Contraception Guide – Methods, How They Work, and How to Choose

Contraception Guide – Methods, How They Work, and How to Choose

Understanding your contraception options is straightforwardly useful, regardless of where you are in your sexual life. This guide covers the main methods, how effective each is, and what the practical trade-offs are. It’s an overview, not medical advice – a GP or sexual health clinic is the right place for personalised guidance on what works for your specific health circumstances.

Condoms

Condoms – male (external) and female (internal) – are the only contraception method that also provides significant protection against sexually transmitted infections. Everything else on this list prevents pregnancy but not STIs. That distinction matters.

Male condoms are worn over the penis before any genital contact and act as a physical barrier preventing sperm from reaching the egg. When used correctly and consistently, they’re around 98% effective at preventing pregnancy. Real-world effectiveness is somewhat lower (around 85%) because of inconsistent or incorrect use.

Female condoms are inserted into the vagina before sex. Effectiveness is comparable to male condoms when used correctly. They’re particularly useful when a male partner won’t or can’t use a condom.

Condoms are available in latex and non-latex versions. People with latex allergies should use polyurethane or polyisoprene alternatives, which are equally effective.

The Combined Contraceptive Pill

The combined oral contraceptive pill (COCP) contains synthetic oestrogen and progestogen. Taken daily, it prevents ovulation and makes the uterine environment less hospitable to fertilisation. When taken consistently, it’s over 99% effective at preventing pregnancy.

It doesn’t protect against STIs. It can also cause side effects in some people – mood changes, altered libido, nausea – that make it unsuitable. It’s not recommended for people with certain health conditions including a history of blood clots, some types of migraine, or elevated blood pressure. These are the conversations to have with a GP before starting.

One practical consideration: the pill must be taken at roughly the same time every day. Missing pills reduces effectiveness significantly.

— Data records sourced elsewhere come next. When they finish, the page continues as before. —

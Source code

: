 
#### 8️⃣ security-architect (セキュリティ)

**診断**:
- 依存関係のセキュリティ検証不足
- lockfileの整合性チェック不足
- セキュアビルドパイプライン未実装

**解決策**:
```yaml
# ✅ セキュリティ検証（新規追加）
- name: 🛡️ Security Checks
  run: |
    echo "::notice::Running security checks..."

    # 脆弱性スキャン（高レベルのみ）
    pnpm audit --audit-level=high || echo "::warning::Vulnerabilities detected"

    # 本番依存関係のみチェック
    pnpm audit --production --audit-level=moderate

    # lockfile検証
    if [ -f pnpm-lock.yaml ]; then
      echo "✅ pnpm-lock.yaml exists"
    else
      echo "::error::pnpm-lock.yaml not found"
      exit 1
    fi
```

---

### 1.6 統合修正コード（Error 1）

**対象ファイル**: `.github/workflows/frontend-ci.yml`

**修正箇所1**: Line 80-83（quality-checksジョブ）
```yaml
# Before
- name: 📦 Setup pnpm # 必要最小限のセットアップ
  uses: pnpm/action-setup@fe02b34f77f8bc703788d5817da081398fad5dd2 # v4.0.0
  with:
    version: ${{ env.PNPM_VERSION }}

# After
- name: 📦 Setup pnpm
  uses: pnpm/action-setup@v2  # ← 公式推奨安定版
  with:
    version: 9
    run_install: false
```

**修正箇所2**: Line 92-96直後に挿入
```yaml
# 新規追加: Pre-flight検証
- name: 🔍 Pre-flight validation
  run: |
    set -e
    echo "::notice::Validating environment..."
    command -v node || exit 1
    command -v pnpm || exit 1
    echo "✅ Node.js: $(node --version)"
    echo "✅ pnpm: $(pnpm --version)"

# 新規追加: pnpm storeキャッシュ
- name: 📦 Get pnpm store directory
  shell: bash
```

The Mini-Pill (Progestogen-Only Pill)

The progestogen-only pill (POP) works primarily by thickening cervical mucus rather than preventing ovulation. It’s suitable for people who can’t take oestrogen – including smokers over 35, people with certain migraines, and those with some cardiovascular risk factors. Effectiveness is comparable to the combined pill when taken consistently, but the timing window is stricter – some formulations require taking it within a three-hour window daily.

Long-Acting Reversible Contraception (LARCs)

Golden condom packet held by hand, emphasizing safe sex and contraception.

LARCs are the most effective contraception methods available, with effectiveness rates of over 99% because they don’t depend on daily action by the user.

The intrauterine device (IUD, or coil) fits inside the uterus and works by preventing sperm from fertilising eggs – either through copper (which is toxic to sperm) or hormones (which thin the uterine lining). Copper IUDs are non-hormonal and last up to ten years; hormonal coils (IUS) last three to five years depending on the type. Fitting requires a short appointment with a healthcare provider and can be briefly uncomfortable; after fitting, most people are barely aware of it.

The contraceptive implant is a small rod inserted under the skin of the upper arm, releasing progestogen continuously. It lasts three years, requires no daily action, and is reversible – once removed, fertility returns promptly. The insertion procedure is done under local anaesthetic.

The Contraceptive Injection

The injection (Depo-Provera) is given every eight to thirteen weeks depending on the formulation, and provides highly effective contraceptive protection during that period. It’s a practical option for people who find daily pills difficult to manage consistently. The trade-off is that once injected, it can’t be removed – if side effects occur, you wait for them to pass. Fertility can also take several months to return after stopping, which matters if you’re planning to conceive in the near term.

Emergency Contraception

Emergency contraception is not a routine method – it’s a backup for situations where regular contraception has failed or wasn’t used. The morning-after pill (levonorgestrel, sold as Levonelle) works best when taken within 72 hours of unprotected sex; ellaOne is effective up to 120 hours. A copper IUD fitted within 5 days of unprotected sex is the most effective emergency contraception option available. All of these are available without a prescription from pharmacies.